Electronics - All electronics are working including both pickups, on/off selector switch for each pickup, both volume controls and universal tone control have all checked out fine. All electronics look original and vintage. I have owned 100's of vintage MIJ guitars and this setup looks legit. The Pickguard is an interesting material however as it is not plastic. It looks like those faux wood pick guards used on Domino California Rebel guitars although the wood side is reversed. See pics.Sad that the guitar has some issues and will most likely end up being a wall hanging rather than a player, but it's a fascinating pieve nonetheless.
Body - Solid wood (not plywood). Finish may or may not be original. It looks like it may have been painted black although my guess is it was painted many years ago as finish has a vintage look. I believe the guitar may have been all white judging from the front of the neck headstock which looks original. There are some light areas around the edge of the headstock that have black paint. Back of neck is black finish as well and matches the body. The body pickguard holes and tremolo tailpiece dugout area look original and not modified in any way. The bridge area however looks like it was modified to be cut into the body and pickguard instead of "floating bridge" style or screwed into top of body. Tremolo tailpiece is typical of Kingston / Kawai guitars of this age and the routing area in body looks all original (I have a Kingston / Kawai S-160 listed at this time with this tremolo tailpiece if you'd like to compare these). This tailpiece is actually machined with 12 string holes (first time I've seen that on one of these tailpieces). The tremolo has been blocked off and does not include the arm stem or arm. A 12 string guitar can be problematic enough to keep in tune, never mind adding a tremolo to the mix!!! Yowza!
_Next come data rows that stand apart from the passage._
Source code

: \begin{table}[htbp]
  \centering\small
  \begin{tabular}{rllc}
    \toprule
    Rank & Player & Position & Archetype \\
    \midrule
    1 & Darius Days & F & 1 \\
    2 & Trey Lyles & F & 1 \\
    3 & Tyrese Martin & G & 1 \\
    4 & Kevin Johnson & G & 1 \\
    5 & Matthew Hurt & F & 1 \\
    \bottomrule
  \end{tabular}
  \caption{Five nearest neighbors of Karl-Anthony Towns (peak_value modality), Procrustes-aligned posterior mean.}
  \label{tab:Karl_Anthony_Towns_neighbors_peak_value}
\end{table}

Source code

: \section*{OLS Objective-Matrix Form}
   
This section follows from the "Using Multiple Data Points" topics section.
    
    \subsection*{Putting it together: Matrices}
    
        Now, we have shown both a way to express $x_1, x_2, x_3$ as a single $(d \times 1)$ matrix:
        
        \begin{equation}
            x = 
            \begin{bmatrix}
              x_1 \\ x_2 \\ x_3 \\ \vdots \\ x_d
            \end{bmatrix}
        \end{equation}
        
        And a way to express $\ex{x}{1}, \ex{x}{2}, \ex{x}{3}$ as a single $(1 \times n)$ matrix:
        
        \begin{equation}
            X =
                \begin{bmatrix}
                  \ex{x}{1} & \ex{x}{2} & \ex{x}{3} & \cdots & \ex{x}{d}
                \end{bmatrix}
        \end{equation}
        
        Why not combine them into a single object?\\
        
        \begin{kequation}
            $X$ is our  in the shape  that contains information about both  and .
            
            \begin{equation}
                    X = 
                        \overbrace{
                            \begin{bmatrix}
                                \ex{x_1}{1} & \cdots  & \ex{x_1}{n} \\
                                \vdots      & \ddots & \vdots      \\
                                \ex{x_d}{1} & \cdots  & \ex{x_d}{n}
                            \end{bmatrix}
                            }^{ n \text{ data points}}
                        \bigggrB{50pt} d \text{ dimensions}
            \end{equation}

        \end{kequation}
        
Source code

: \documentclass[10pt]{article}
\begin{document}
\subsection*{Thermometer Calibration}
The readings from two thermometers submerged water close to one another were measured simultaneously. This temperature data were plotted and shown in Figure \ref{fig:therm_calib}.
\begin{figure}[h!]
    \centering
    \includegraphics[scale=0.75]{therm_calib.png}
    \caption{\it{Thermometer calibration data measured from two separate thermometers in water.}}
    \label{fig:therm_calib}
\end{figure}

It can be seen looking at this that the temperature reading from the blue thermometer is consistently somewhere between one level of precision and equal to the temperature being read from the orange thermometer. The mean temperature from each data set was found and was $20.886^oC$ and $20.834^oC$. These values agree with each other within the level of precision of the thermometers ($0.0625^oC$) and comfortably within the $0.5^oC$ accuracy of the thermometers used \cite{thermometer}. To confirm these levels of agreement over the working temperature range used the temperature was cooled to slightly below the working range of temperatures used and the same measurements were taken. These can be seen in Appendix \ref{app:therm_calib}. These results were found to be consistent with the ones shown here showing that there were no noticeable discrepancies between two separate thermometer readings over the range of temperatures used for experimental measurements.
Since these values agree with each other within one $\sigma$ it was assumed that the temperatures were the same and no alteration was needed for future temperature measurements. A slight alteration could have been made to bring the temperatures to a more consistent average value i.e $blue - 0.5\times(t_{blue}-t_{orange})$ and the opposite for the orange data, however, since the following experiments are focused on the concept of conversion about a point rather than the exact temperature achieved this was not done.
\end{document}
Neck - Neck has Gibson type "open book" lawsuit design. Tuners all match and are vintage and all work fine. Truss rod cover has KINGSTON on it. Neck needs attention as it starts straight but takes a dive where it meets the body.
The main issue with this guitar keeping it from being playable is the neck. The neck is the main problem. It starts straight all the way until 10th fret or so then dives down to body. It's not a typical forward or back bow. Also, the bridge being set down into the body (presumably to lower action?) makes the string angle wrong and the strings slip out.